- _WHAT THE EXERCISE ASKS_
Give back exactly the lines from the start of the entries below to the line holding "Use Descendant selectors", that line included, and leave every picture out.

BEGIN

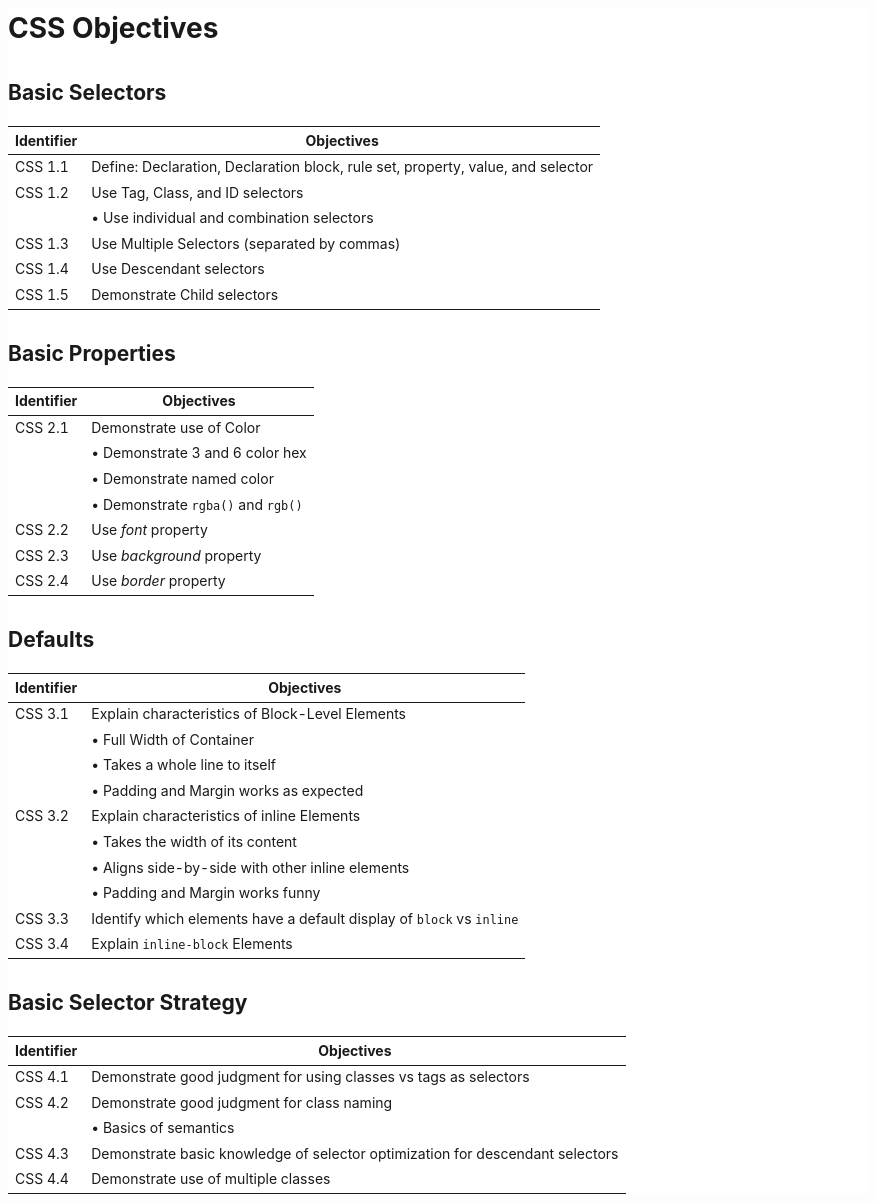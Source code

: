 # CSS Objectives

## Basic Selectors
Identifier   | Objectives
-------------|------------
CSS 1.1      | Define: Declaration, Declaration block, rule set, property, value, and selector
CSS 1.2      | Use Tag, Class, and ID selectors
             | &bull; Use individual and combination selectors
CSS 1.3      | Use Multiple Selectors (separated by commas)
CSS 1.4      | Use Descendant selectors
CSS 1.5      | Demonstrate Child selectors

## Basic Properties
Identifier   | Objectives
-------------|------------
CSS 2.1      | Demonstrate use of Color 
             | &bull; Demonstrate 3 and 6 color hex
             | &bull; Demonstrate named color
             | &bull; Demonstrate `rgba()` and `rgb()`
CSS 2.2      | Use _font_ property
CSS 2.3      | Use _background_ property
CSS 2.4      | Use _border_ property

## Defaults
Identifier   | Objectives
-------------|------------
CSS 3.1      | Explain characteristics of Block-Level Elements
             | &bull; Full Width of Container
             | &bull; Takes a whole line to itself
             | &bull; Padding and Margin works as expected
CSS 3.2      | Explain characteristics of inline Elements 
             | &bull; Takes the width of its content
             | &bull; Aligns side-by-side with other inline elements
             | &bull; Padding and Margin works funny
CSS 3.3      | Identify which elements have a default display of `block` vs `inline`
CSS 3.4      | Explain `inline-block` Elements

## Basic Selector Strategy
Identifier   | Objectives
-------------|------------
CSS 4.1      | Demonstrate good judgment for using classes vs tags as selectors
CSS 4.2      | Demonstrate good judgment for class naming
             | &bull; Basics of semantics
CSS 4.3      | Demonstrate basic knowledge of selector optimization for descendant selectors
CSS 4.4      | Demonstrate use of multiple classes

END

- _ANSWER TO THIS TASK_
Source code

: # CSS Objectives

## Basic Selectors
Identifier   | Objectives
-------------|------------
CSS 1.1      | Define: Declaration, Declaration block, rule set, property, value, and selector
CSS 1.2      | Use Tag, Class, and ID selectors
             | &bull; Use individual and combination selectors
CSS 1.3      | Use Multiple Selectors (separated by commas)
CSS 1.4      | Use Descendant selectors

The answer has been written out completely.